With "other" as the search word, show every line of the material that has it.

The input =>

□ □ □ □ □ □ □

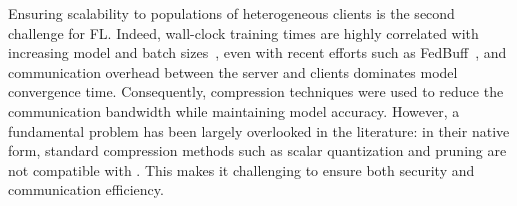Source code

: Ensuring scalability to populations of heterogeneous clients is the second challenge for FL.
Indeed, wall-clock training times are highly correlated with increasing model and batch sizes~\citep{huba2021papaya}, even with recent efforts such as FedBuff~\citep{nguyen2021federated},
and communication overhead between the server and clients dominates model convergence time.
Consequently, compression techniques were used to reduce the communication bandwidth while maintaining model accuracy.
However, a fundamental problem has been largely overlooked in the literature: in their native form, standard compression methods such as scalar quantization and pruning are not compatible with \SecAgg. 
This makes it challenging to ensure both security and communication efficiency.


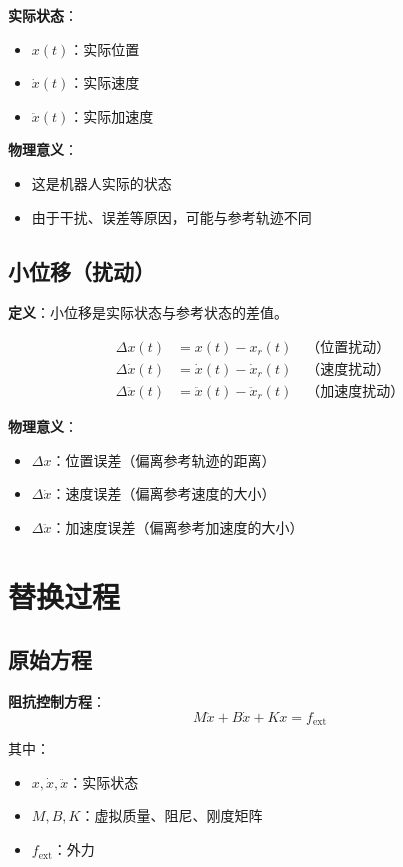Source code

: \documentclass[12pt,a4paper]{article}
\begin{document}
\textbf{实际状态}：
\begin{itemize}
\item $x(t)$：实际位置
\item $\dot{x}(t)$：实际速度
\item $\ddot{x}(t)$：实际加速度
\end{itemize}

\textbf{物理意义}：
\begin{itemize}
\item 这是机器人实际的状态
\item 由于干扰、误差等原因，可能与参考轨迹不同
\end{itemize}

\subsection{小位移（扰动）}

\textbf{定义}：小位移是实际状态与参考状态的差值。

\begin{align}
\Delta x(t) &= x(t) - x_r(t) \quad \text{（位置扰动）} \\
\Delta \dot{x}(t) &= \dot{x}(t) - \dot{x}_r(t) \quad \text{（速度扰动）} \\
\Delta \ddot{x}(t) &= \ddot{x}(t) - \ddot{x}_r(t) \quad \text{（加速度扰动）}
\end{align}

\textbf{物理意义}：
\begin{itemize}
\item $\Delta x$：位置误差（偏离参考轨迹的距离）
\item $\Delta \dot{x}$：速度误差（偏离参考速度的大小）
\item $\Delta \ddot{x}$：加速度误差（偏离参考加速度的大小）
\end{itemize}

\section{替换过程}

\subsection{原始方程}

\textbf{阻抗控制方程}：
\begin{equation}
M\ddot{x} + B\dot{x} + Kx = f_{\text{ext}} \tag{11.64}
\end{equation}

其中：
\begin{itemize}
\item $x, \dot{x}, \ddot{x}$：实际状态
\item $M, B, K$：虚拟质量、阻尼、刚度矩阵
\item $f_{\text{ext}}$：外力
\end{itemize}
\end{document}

□ □ □ □ □ □ □

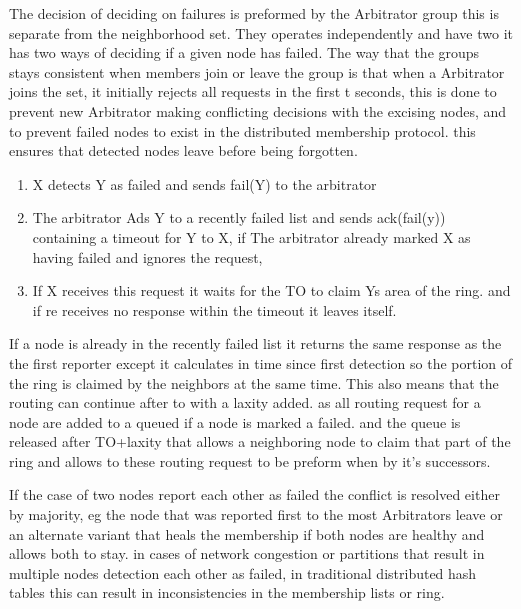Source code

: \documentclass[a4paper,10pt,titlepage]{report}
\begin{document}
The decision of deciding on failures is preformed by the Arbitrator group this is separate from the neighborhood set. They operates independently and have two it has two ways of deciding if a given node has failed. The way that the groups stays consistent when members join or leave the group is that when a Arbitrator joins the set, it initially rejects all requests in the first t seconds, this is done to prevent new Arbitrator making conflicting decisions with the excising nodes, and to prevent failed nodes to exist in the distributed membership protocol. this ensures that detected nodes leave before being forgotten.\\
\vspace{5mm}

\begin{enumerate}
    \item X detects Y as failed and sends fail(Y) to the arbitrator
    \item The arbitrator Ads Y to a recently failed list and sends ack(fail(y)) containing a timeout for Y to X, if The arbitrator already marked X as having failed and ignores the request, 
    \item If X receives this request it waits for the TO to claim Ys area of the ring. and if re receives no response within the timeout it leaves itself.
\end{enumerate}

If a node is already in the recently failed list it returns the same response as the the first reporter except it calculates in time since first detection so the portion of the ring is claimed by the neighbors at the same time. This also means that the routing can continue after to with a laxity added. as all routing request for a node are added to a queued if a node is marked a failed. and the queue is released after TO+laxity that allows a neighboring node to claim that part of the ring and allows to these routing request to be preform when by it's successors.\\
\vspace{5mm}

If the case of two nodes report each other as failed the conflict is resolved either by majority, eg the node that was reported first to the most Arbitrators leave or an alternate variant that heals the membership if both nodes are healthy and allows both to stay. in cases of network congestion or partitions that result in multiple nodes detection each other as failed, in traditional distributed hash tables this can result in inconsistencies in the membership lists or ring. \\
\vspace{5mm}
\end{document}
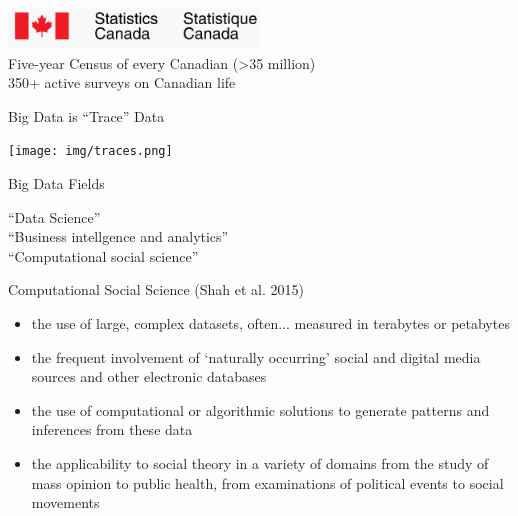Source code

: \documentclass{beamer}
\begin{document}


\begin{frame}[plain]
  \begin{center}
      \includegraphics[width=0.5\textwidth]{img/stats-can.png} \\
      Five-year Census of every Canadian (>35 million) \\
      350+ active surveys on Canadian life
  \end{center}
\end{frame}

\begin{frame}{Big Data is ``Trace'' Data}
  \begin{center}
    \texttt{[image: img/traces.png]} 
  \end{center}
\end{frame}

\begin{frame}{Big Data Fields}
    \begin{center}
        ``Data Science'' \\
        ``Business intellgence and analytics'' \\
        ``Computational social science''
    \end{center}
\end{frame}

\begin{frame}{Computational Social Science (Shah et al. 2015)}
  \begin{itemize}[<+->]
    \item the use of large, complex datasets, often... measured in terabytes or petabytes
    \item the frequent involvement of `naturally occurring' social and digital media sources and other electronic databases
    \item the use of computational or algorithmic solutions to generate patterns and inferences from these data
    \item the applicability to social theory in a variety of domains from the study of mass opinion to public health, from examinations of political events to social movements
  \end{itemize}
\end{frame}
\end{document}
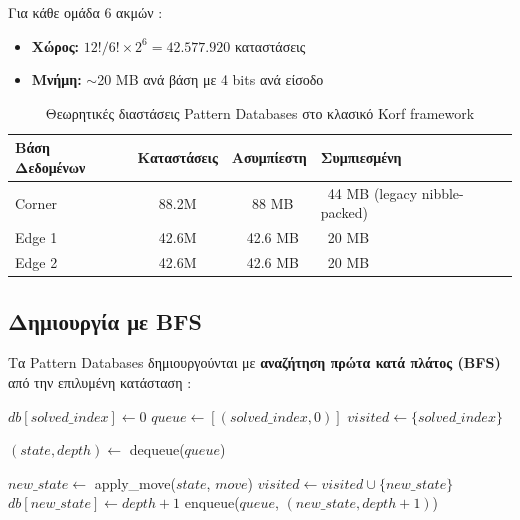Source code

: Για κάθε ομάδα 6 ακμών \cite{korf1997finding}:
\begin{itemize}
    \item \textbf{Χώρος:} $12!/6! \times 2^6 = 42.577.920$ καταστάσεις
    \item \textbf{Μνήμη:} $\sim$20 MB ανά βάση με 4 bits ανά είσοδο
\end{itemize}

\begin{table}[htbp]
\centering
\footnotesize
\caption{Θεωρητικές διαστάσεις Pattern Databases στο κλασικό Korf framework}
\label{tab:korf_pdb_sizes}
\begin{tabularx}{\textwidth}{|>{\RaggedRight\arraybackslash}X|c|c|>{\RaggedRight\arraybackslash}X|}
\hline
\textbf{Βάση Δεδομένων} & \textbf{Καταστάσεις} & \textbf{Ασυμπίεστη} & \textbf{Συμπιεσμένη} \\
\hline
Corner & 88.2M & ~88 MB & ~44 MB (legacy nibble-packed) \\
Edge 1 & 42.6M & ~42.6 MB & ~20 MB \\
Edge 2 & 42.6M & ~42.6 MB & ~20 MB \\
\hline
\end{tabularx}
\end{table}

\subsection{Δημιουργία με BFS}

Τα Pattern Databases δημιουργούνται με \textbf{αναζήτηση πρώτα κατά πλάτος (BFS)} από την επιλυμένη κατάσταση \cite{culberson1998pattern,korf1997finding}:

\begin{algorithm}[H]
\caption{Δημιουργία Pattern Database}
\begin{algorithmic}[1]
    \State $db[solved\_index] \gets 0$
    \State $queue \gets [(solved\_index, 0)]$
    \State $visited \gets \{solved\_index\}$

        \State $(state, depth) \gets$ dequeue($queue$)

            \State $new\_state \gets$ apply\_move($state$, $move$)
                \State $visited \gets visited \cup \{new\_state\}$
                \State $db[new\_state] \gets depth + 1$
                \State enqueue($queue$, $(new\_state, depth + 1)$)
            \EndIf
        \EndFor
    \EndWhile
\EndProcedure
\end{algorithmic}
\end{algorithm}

□ □ □ □ □ □ □

Task answer =>
If the case of two nodes report each other as failed the conflict is resolved either by majority, eg the node that was reported first to the most Arbitrators leave or an alternate variant that heals the membership if both nodes are healthy and allows both to stay. in cases of network congestion or partitions that result in multiple nodes detection each other as failed, in traditional distributed hash tables this can result in inconsistencies in the membership lists or ring. \\
    \item the frequent involvement of `naturally occurring' social and digital media sources and other electronic databases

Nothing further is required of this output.